CHAPITRE 8 : La définition aristotélicienne du bonheur confirmée par les opinions courantes
Mais nous devons porter notre examen sur le principe non seulement à la lumière de la conclusion et des prémisses de notre raisonnement, mais encore en tenant compte de ce qu’on en dit communément, car avec un principe vrai toutes les données de fait s’harmonisent, tandis qu’avec un principe faux la réalité est vite en désaccord.
On a divisé les biens en trois classes les uns sont dits biens extérieurs, les autres sont ceux qui se rapportent à l’âme ou au corps, et les biens ayant rapport à l’âme, nous les appelons biens au sens strict et par excellence. Or comme nous plaçons les actions et les activités spirituelles parmi les biens qui ont rapport à l’âme, il en résulte que notre définition doit être exacte, dans la perspective du moins de cette opinion qui est ancienne et qui a rallié tous ceux qui s’adonnent à la philosophie.

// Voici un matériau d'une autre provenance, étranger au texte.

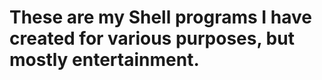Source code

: <h1>These are my Shell programs I have created for various purposes, but mostly entertainment.</h1>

C’est encore à bon droit que nous identifions certaines actions et certaines activités avec la fin, car de cette façon la fin est mise au rang des biens de l’âme et non des biens extérieurs. Enfin s’adapte également bien à notre définition l’idée que l’homme heureux est celui qui vit bien et réussit, car pratiquement nous avons défini le bon heur une forme de vie heureuse et de succès.

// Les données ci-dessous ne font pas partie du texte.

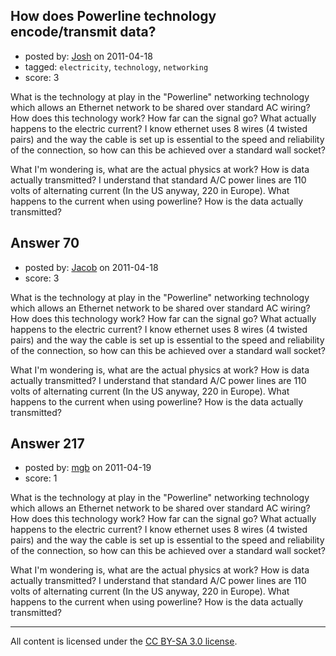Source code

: ## How does Powerline technology encode/transmit data?

- posted by: [Josh](https://stackexchange.com/users/-1/20-josh) on 2011-04-18
- tagged: `electricity`, `technology`, `networking`
- score: 3

What is the technology at play in the "Powerline" networking technology which allows an Ethernet network to be shared over standard AC wiring? How does this technology work? How far can the signal go? What actually happens to the electric current? I know ethernet uses 8 wires (4 twisted pairs) and the way the cable is set up is essential to the speed and reliability of the connection, so how can this be achieved over a standard wall socket?

What I'm wondering is, what are the actual physics at work? How is data actually transmitted? I understand that standard A/C power lines are 110 volts of alternating current (In the US anyway, 220 in Europe). What happens to the current when using powerline? How is the data actually transmitted?


## Answer 70

- posted by: [Jacob](https://stackexchange.com/users/-1/28-jacob) on 2011-04-18
- score: 3

What is the technology at play in the "Powerline" networking technology which allows an Ethernet network to be shared over standard AC wiring? How does this technology work? How far can the signal go? What actually happens to the electric current? I know ethernet uses 8 wires (4 twisted pairs) and the way the cable is set up is essential to the speed and reliability of the connection, so how can this be achieved over a standard wall socket?

What I'm wondering is, what are the actual physics at work? How is data actually transmitted? I understand that standard A/C power lines are 110 volts of alternating current (In the US anyway, 220 in Europe). What happens to the current when using powerline? How is the data actually transmitted?


## Answer 217

- posted by: [mgb](https://stackexchange.com/users/-1/15-mgb) on 2011-04-19
- score: 1

What is the technology at play in the "Powerline" networking technology which allows an Ethernet network to be shared over standard AC wiring? How does this technology work? How far can the signal go? What actually happens to the electric current? I know ethernet uses 8 wires (4 twisted pairs) and the way the cable is set up is essential to the speed and reliability of the connection, so how can this be achieved over a standard wall socket?

What I'm wondering is, what are the actual physics at work? How is data actually transmitted? I understand that standard A/C power lines are 110 volts of alternating current (In the US anyway, 220 in Europe). What happens to the current when using powerline? How is the data actually transmitted?



---

All content is licensed under the [CC BY-SA 3.0 license](https://creativecommons.org/licenses/by-sa/3.0/).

CHAPITRE 9 : Suite du chapitre précédent : accord de la définition du bonheur avec les doctrines qui identifient le bonheur à la vertu, ou au plaisir, ou aux biens extérieurs
Il est manifeste aussi que les caractères qu’on requiert d’ordinaire pour le bonheur appartiennent absolument tous à notre définition.

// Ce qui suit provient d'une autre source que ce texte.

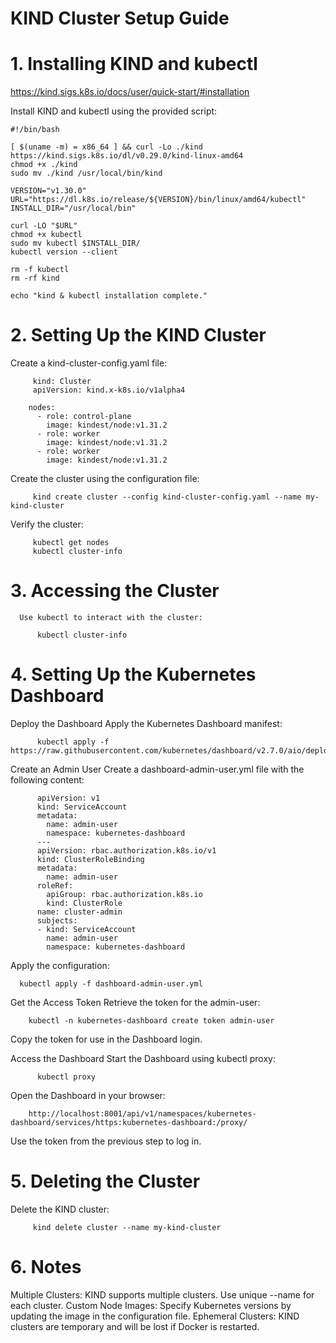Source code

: # KIND Cluster Setup Guide

# 1. Installing KIND and kubectl

https://kind.sigs.k8s.io/docs/user/quick-start/#installation

Install KIND and kubectl using the provided script:

    #!/bin/bash

    [ $(uname -m) = x86_64 ] && curl -Lo ./kind https://kind.sigs.k8s.io/dl/v0.29.0/kind-linux-amd64
    chmod +x ./kind
    sudo mv ./kind /usr/local/bin/kind

    VERSION="v1.30.0"
    URL="https://dl.k8s.io/release/${VERSION}/bin/linux/amd64/kubectl"
    INSTALL_DIR="/usr/local/bin"

    curl -LO "$URL"
    chmod +x kubectl
    sudo mv kubectl $INSTALL_DIR/
    kubectl version --client

    rm -f kubectl
    rm -rf kind

    echo "kind & kubectl installation complete."

# 2. Setting Up the KIND Cluster

   Create a kind-cluster-config.yaml file:

         kind: Cluster
         apiVersion: kind.x-k8s.io/v1alpha4

        nodes:
          - role: control-plane
            image: kindest/node:v1.31.2
          - role: worker
            image: kindest/node:v1.31.2
          - role: worker
            image: kindest/node:v1.31.2

   Create the cluster using the configuration file:

         kind create cluster --config kind-cluster-config.yaml --name my-kind-cluster

   Verify the cluster:

         kubectl get nodes
         kubectl cluster-info

# 3. Accessing the Cluster

      Use kubectl to interact with the cluster:

          kubectl cluster-info

# 4. Setting Up the Kubernetes Dashboard

  Deploy the Dashboard Apply the Kubernetes Dashboard manifest:

          kubectl apply -f https://raw.githubusercontent.com/kubernetes/dashboard/v2.7.0/aio/deploy/recommended.yaml


  Create an Admin User Create a dashboard-admin-user.yml file with the following content:


        
          apiVersion: v1
          kind: ServiceAccount
          metadata:
            name: admin-user
            namespace: kubernetes-dashboard
          ---
          apiVersion: rbac.authorization.k8s.io/v1
          kind: ClusterRoleBinding
          metadata:
            name: admin-user
          roleRef:
            apiGroup: rbac.authorization.k8s.io
            kind: ClusterRole
          name: cluster-admin
          subjects:
          - kind: ServiceAccount
            name: admin-user
            namespace: kubernetes-dashboard

Apply the configuration:

      kubectl apply -f dashboard-admin-user.yml

Get the Access Token Retrieve the token for the admin-user:

        kubectl -n kubernetes-dashboard create token admin-user

Copy the token for use in the Dashboard login.

Access the Dashboard Start the Dashboard using kubectl proxy:

          kubectl proxy


Open the Dashboard in your browser:

        http://localhost:8001/api/v1/namespaces/kubernetes-dashboard/services/https:kubernetes-dashboard:/proxy/

Use the token from the previous step to log in.


# 5. Deleting the Cluster

   Delete the KIND cluster:

         kind delete cluster --name my-kind-cluster

# 6. Notes

   Multiple Clusters: KIND supports multiple clusters. Use unique --name for each cluster. Custom Node Images: Specify Kubernetes versions by 
   updating the image in the configuration file. Ephemeral Clusters: KIND clusters are temporary and will be lost if Docker is restarted.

Certains auteurs, en effet, sont d’avis que le bon heur c’est la vertu pour d’autres, c’est la prudence ; pour d’autres, une forme de sagesse ; d’autres encore le font consister dans ces différents biens à la fois, ou seulement dans l’un d’entre eux, avec accompagnement de plaisir ou n’existant pas sans plaisir ; d’autres enfin ajoutent à l’ensemble de ces caractères la prospérité extérieure. Parmi ces opinions, les unes ont été soutenues par une foule de gens et depuis fort longtemps, les autres l’ont été par un petit nombre d’hommes illustres : il est peu vraisemblable que les uns et les autres se soient trompés du tout au tout, mais, tout au moins sur un point déterminé, ou même sur la plupart, il y a dés chances que ces opinions soient conformes à la ‘droite raison.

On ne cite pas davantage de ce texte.